Econsultancy recently posted a comprehensive review of best practices for e-commerce consumer surveys by Tim Leighton-Boyce. It’s an excellent piece. The writer is obviously a practitioner, since the advice reflects knowledge that can only have come the hard way. One piece of that advice, however, is fundamentally flawed. In the section “Where to place the survey”, Tim writes:
“Although there are great systems for allowing feedback surveys on every page of your site, I’m not in favour of using any form of pop-up which might distract your visitor from whatever they want to do.
Instead, my favourite type of e-commerce survey is one embedded in the order confirmation page. I like these because there is zero risk of distracting someone from placing an order since the survey is only offered once the sale is complete.”
Tim anticipates that this will raise objections, so he adds:
“The obvious objection is that this means you don’t get any survey entries from people who did not intend to buy or were unable to buy. That’s a common-sense point. But in reality it doesn’t seem to be a problem.
… In real life it turns out that people who have problems buying can be remarkably tenacious. Some will eventually find what they want, or make it through a tricky checkout, and then let you know all about the problems when they get to the survey comments form.”

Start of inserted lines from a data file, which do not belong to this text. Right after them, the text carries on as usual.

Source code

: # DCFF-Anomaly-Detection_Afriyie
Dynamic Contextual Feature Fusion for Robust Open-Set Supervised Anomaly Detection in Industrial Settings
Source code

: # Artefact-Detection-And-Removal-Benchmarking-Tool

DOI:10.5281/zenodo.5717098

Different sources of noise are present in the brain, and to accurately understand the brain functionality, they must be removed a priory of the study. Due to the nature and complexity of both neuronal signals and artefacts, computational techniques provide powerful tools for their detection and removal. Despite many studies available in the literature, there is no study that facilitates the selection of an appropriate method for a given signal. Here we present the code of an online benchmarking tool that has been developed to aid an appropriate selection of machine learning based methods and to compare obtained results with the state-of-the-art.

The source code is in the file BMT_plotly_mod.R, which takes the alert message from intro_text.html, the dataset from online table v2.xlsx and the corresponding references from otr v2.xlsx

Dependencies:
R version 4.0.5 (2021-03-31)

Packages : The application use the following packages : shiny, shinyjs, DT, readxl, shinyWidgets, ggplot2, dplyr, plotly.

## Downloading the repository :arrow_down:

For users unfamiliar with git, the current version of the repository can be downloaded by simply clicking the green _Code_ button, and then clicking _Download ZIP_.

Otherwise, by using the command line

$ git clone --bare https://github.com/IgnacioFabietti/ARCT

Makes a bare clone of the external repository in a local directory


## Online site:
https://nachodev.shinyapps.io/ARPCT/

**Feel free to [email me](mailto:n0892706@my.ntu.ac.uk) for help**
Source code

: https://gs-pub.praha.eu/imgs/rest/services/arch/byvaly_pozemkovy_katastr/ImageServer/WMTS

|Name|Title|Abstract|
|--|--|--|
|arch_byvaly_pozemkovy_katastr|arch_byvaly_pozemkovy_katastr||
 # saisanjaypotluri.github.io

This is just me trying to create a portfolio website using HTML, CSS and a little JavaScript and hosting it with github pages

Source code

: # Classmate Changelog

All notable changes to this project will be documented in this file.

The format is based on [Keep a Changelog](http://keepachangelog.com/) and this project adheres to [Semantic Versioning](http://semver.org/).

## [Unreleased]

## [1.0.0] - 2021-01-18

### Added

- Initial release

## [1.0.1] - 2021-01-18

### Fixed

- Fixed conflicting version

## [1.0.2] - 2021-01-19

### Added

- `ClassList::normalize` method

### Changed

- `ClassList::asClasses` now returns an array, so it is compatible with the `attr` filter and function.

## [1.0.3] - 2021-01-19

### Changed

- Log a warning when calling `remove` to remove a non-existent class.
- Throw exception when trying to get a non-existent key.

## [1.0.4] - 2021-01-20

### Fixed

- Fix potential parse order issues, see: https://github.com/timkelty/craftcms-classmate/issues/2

It may, indeed, be a valid assumption that problems experienced by those who complete transactions are the same as the problems of those who abandon the site or fail to complete a transaction. But how do you know for sure? More importantly, how do you quantify the impact of those problems? How do you measure the revenue loss they inflict? How do you determine their root cause? How do you set priorities in taking remedial action?
Failure data may be the most valuable kind you collect
As convenient as it may appear, surveying only those who emerge from the confirmation page necessarily skews the sample and presents a distorted picture of the user experience, especially the experience of visitors who fail. Visit failure data may be the most valuable data a site can investigate because beneath that cumulative experience lie the root causes of conversion impediments. Intercepting visitors at the start of their journey through your website ensures that you include those who fail as well as those who transact. For most e-commerce sites, the proportion of those who do not purchase far exceeds those who do. The process of identifying whom the site fails, where it fails them, and why it fails them offers the most direct route to continuous improvement.
Behavioural and attitudinal feedback from hundreds of thousands of survey respondents over the last decade reveals patterns applicable to any e-commerce site. This is what they look like:
They start with some notional depiction of shopper behaviour – the sequence of thoughts or actions they evidence when shopping online.
These steps can be grouped into three basic user decision points:
Suitability – is this site likely to meet my needs?
Findability – how easily can I make my way to the product or information I seek?
Buyability – how easily can I reach certitude and then complete the transaction?
Visitors who fall out of the funnel at the site suitability level represent (in our classification) the problem of Bounce.
Visitors who fall out of the funnel at the findability level represent Opportunity Loss.
Visitors who fall out of the funnel at the buyability level represent the Abandonment problem.
These problems are what site owners must identify, quantify, analyze, and address if they are to systematically attack visit failure and its impact on conversion. Sampling the visitor population only from those who successfully navigate their way through to the confirmation page makes this process inordinately difficult, if not impossible.
Continuous improvement is not just a tool; it is a philosophy and a strategy. If a site is going to commit to a continuous improvement process, it should ask visitors to participate from the outset of their journey, so that it captures the full spectrum of site experiences and outcomes. That’s where analysis starts and systematic improvement begins.